## ACTIVITY
The records should be repeated word for word, pictures excluded.

Records from a data collection
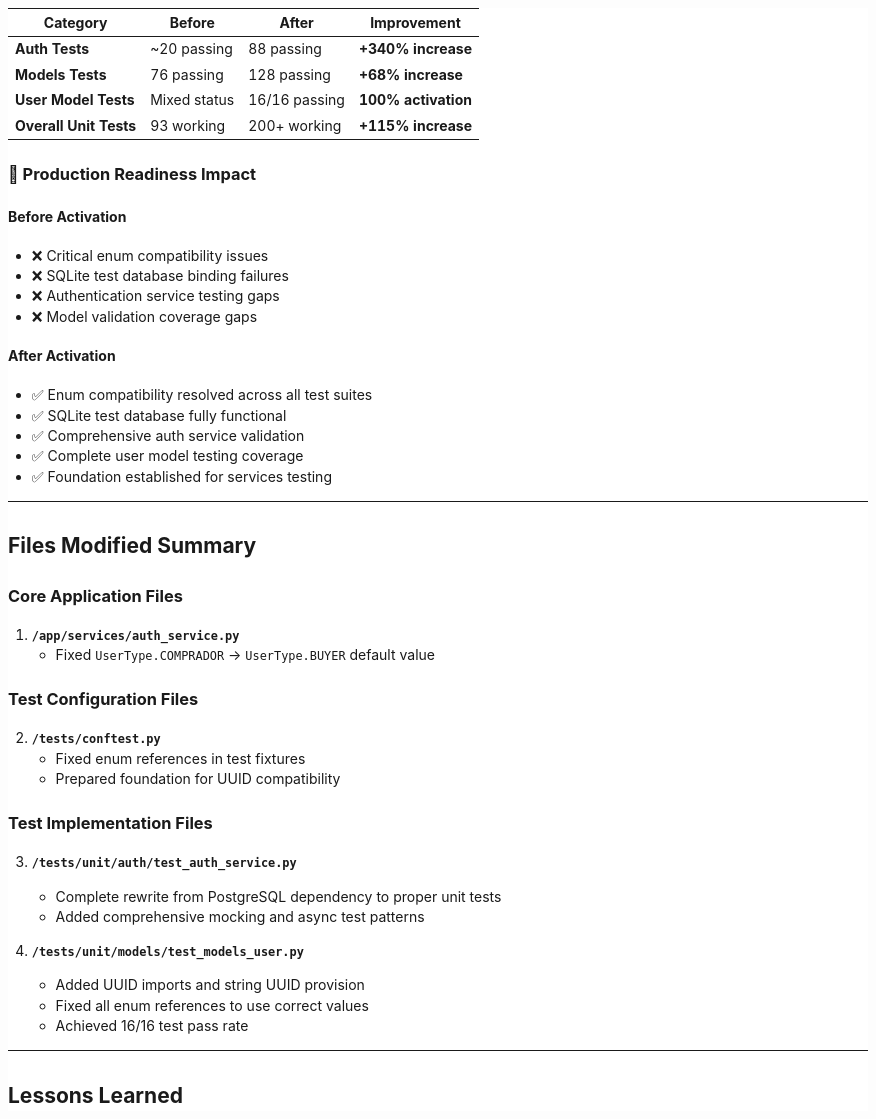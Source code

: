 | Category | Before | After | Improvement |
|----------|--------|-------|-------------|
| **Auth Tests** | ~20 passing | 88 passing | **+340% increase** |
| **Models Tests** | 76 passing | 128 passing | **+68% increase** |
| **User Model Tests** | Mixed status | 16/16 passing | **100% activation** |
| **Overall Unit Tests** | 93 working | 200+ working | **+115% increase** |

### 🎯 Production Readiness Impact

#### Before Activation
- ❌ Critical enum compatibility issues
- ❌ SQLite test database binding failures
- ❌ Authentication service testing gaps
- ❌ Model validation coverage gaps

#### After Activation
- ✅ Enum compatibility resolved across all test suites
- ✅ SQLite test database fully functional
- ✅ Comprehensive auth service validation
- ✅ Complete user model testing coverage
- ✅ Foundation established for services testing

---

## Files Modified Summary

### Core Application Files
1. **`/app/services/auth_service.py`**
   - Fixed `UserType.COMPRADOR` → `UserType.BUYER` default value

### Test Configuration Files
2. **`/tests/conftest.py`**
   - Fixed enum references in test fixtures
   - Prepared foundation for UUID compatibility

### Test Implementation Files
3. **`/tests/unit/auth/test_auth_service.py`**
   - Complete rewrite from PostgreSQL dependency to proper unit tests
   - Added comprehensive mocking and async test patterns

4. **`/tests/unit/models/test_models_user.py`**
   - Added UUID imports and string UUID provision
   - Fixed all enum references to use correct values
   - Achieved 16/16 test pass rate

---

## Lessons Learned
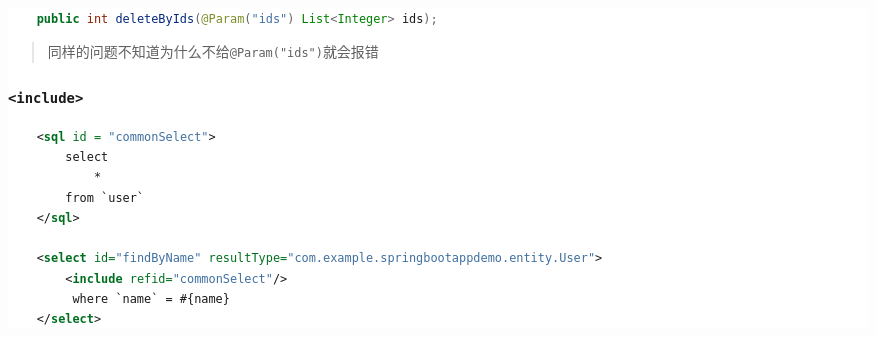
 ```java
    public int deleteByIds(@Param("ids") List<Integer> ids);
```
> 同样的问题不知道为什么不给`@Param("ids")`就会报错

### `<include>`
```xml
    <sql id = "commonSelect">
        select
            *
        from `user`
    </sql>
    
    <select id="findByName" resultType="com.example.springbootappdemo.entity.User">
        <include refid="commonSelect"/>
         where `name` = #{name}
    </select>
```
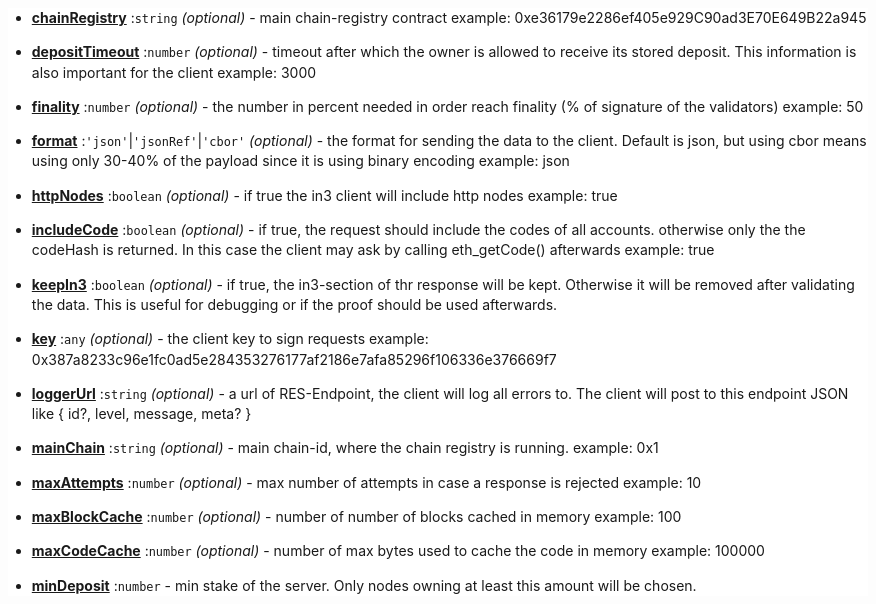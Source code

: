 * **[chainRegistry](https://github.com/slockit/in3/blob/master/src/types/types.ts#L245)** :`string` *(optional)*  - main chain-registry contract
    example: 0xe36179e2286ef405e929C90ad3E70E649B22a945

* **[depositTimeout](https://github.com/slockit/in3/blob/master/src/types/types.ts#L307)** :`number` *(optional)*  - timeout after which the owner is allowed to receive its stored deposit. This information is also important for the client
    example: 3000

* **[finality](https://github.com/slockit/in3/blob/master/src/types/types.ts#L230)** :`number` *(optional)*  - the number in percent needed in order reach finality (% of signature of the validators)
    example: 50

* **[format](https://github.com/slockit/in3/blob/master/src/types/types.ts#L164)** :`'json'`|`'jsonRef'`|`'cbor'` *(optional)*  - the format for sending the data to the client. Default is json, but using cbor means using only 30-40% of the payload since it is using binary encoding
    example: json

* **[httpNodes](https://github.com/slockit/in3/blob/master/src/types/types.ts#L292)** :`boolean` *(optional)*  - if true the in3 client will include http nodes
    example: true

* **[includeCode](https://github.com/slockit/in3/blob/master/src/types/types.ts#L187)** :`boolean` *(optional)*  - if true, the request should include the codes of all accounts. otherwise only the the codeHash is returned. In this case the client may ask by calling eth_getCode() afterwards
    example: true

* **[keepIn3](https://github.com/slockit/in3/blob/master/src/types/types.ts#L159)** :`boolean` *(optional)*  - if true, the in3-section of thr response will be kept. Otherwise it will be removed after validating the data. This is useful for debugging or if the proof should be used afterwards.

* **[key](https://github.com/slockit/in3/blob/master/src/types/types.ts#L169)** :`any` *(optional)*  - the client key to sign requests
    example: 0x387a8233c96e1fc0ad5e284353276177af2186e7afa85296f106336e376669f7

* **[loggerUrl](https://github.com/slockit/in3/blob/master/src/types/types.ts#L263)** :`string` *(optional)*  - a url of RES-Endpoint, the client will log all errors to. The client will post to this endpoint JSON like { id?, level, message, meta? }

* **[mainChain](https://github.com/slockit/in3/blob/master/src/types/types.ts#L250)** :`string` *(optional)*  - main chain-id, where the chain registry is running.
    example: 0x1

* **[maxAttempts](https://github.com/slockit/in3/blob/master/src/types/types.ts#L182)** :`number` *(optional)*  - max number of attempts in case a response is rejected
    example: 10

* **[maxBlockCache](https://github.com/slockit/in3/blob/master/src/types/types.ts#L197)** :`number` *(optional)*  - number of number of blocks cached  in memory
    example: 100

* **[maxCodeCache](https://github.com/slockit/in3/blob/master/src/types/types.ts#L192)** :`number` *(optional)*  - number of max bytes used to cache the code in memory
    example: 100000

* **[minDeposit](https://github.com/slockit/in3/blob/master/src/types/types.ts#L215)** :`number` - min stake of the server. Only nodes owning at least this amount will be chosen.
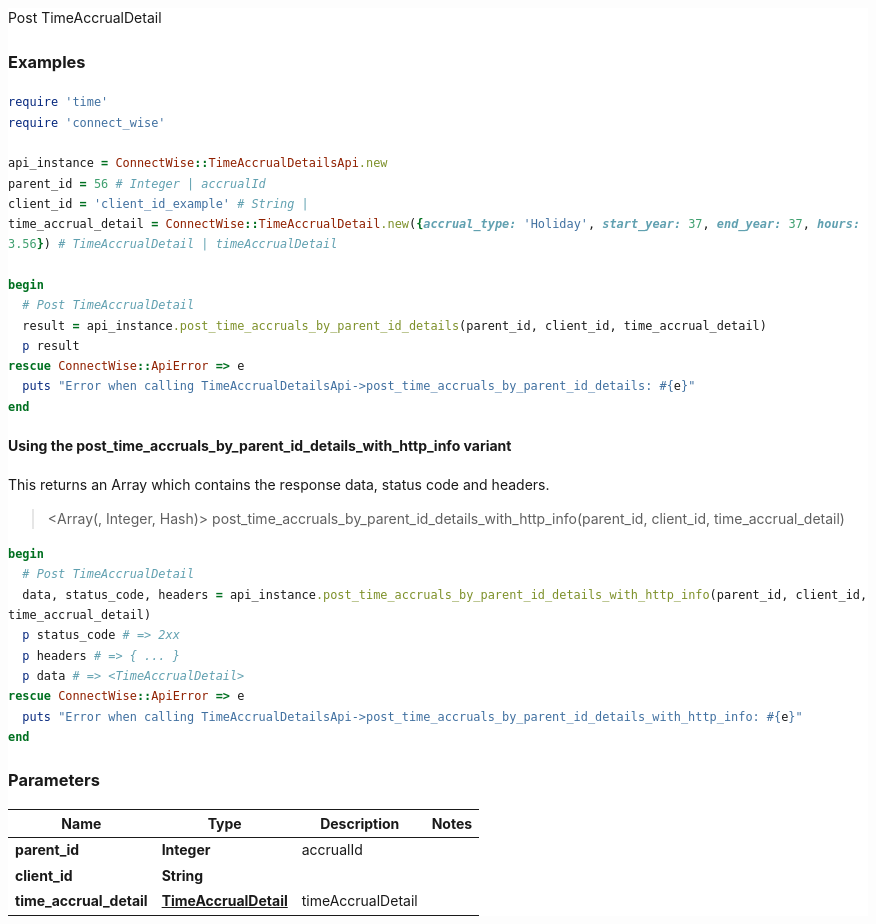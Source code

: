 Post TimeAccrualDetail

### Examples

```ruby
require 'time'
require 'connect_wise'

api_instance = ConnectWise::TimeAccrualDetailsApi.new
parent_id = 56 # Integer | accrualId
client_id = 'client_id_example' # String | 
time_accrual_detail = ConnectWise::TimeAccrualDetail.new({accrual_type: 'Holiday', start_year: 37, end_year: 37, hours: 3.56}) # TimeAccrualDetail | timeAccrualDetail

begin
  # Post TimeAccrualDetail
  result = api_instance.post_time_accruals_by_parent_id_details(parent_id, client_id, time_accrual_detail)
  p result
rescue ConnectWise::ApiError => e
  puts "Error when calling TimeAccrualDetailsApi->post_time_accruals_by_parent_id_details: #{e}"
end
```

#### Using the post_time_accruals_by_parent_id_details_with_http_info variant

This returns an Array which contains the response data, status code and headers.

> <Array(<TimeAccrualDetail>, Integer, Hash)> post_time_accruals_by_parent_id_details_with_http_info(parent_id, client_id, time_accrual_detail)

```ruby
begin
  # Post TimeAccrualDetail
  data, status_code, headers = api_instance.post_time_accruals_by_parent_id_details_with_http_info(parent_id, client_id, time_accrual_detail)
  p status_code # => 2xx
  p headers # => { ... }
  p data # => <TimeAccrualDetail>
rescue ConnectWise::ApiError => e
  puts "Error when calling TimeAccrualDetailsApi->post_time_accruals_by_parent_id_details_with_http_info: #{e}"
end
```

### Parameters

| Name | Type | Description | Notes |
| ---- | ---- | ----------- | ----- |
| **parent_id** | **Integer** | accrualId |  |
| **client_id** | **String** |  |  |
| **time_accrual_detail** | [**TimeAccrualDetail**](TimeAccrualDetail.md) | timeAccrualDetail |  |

## THE ANSWER
Source code

: | Category | Before | After | Improvement |
|----------|--------|-------|-------------|
| **Auth Tests** | ~20 passing | 88 passing | **+340% increase** |
| **Models Tests** | 76 passing | 128 passing | **+68% increase** |
| **User Model Tests** | Mixed status | 16/16 passing | **100% activation** |
| **Overall Unit Tests** | 93 working | 200+ working | **+115% increase** |

### 🎯 Production Readiness Impact

#### Before Activation
- ❌ Critical enum compatibility issues
- ❌ SQLite test database binding failures
- ❌ Authentication service testing gaps
- ❌ Model validation coverage gaps

#### After Activation
- ✅ Enum compatibility resolved across all test suites
- ✅ SQLite test database fully functional
- ✅ Comprehensive auth service validation
- ✅ Complete user model testing coverage
- ✅ Foundation established for services testing

---

## Files Modified Summary

### Core Application Files
1. **`/app/services/auth_service.py`**
   - Fixed `UserType.COMPRADOR` → `UserType.BUYER` default value

### Test Configuration Files
2. **`/tests/conftest.py`**
   - Fixed enum references in test fixtures
   - Prepared foundation for UUID compatibility

### Test Implementation Files
3. **`/tests/unit/auth/test_auth_service.py`**
   - Complete rewrite from PostgreSQL dependency to proper unit tests
   - Added comprehensive mocking and async test patterns

4. **`/tests/unit/models/test_models_user.py`**
   - Added UUID imports and string UUID provision
   - Fixed all enum references to use correct values
   - Achieved 16/16 test pass rate

---

## Lessons Learned
 ```java
    public int deleteByIds(@Param("ids") List<Integer> ids);
```
> 同样的问题不知道为什么不给`@Param("ids")`就会报错

### `<include>`
```xml
    <sql id = "commonSelect">
        select
            *
        from `user`
    </sql>
    
    <select id="findByName" resultType="com.example.springbootappdemo.entity.User">
        <include refid="commonSelect"/>
         where `name` = #{name}
    </select>
```
Source code

: * **[chainRegistry](https://github.com/slockit/in3/blob/master/src/types/types.ts#L245)** :`string` *(optional)*  - main chain-registry contract
    example: 0xe36179e2286ef405e929C90ad3E70E649B22a945

* **[depositTimeout](https://github.com/slockit/in3/blob/master/src/types/types.ts#L307)** :`number` *(optional)*  - timeout after which the owner is allowed to receive its stored deposit. This information is also important for the client
    example: 3000

* **[finality](https://github.com/slockit/in3/blob/master/src/types/types.ts#L230)** :`number` *(optional)*  - the number in percent needed in order reach finality (% of signature of the validators)
    example: 50

* **[format](https://github.com/slockit/in3/blob/master/src/types/types.ts#L164)** :`'json'`|`'jsonRef'`|`'cbor'` *(optional)*  - the format for sending the data to the client. Default is json, but using cbor means using only 30-40% of the payload since it is using binary encoding
    example: json

* **[httpNodes](https://github.com/slockit/in3/blob/master/src/types/types.ts#L292)** :`boolean` *(optional)*  - if true the in3 client will include http nodes
    example: true

* **[includeCode](https://github.com/slockit/in3/blob/master/src/types/types.ts#L187)** :`boolean` *(optional)*  - if true, the request should include the codes of all accounts. otherwise only the the codeHash is returned. In this case the client may ask by calling eth_getCode() afterwards
    example: true

* **[keepIn3](https://github.com/slockit/in3/blob/master/src/types/types.ts#L159)** :`boolean` *(optional)*  - if true, the in3-section of thr response will be kept. Otherwise it will be removed after validating the data. This is useful for debugging or if the proof should be used afterwards.

* **[key](https://github.com/slockit/in3/blob/master/src/types/types.ts#L169)** :`any` *(optional)*  - the client key to sign requests
    example: 0x387a8233c96e1fc0ad5e284353276177af2186e7afa85296f106336e376669f7

* **[loggerUrl](https://github.com/slockit/in3/blob/master/src/types/types.ts#L263)** :`string` *(optional)*  - a url of RES-Endpoint, the client will log all errors to. The client will post to this endpoint JSON like { id?, level, message, meta? }

* **[mainChain](https://github.com/slockit/in3/blob/master/src/types/types.ts#L250)** :`string` *(optional)*  - main chain-id, where the chain registry is running.
    example: 0x1

* **[maxAttempts](https://github.com/slockit/in3/blob/master/src/types/types.ts#L182)** :`number` *(optional)*  - max number of attempts in case a response is rejected
    example: 10

* **[maxBlockCache](https://github.com/slockit/in3/blob/master/src/types/types.ts#L197)** :`number` *(optional)*  - number of number of blocks cached  in memory
    example: 100

* **[maxCodeCache](https://github.com/slockit/in3/blob/master/src/types/types.ts#L192)** :`number` *(optional)*  - number of max bytes used to cache the code in memory
    example: 100000

* **[minDeposit](https://github.com/slockit/in3/blob/master/src/types/types.ts#L215)** :`number` - min stake of the server. Only nodes owning at least this amount will be chosen.
Source code

: Post TimeAccrualDetail

### Examples

```ruby
require 'time'
require 'connect_wise'

api_instance = ConnectWise::TimeAccrualDetailsApi.new
parent_id = 56 # Integer | accrualId
client_id = 'client_id_example' # String | 
time_accrual_detail = ConnectWise::TimeAccrualDetail.new({accrual_type: 'Holiday', start_year: 37, end_year: 37, hours: 3.56}) # TimeAccrualDetail | timeAccrualDetail

begin
  # Post TimeAccrualDetail
  result = api_instance.post_time_accruals_by_parent_id_details(parent_id, client_id, time_accrual_detail)
  p result
rescue ConnectWise::ApiError => e
  puts "Error when calling TimeAccrualDetailsApi->post_time_accruals_by_parent_id_details: #{e}"
end
```

#### Using the post_time_accruals_by_parent_id_details_with_http_info variant

This returns an Array which contains the response data, status code and headers.

> <Array(<TimeAccrualDetail>, Integer, Hash)> post_time_accruals_by_parent_id_details_with_http_info(parent_id, client_id, time_accrual_detail)

```ruby
begin
  # Post TimeAccrualDetail
  data, status_code, headers = api_instance.post_time_accruals_by_parent_id_details_with_http_info(parent_id, client_id, time_accrual_detail)
  p status_code # => 2xx
  p headers # => { ... }
  p data # => <TimeAccrualDetail>
rescue ConnectWise::ApiError => e
  puts "Error when calling TimeAccrualDetailsApi->post_time_accruals_by_parent_id_details_with_http_info: #{e}"
end
```

### Parameters

| Name | Type | Description | Notes |
| ---- | ---- | ----------- | ----- |
| **parent_id** | **Integer** | accrualId |  |
| **client_id** | **String** |  |  |
| **time_accrual_detail** | [**TimeAccrualDetail**](TimeAccrualDetail.md) | timeAccrualDetail |  |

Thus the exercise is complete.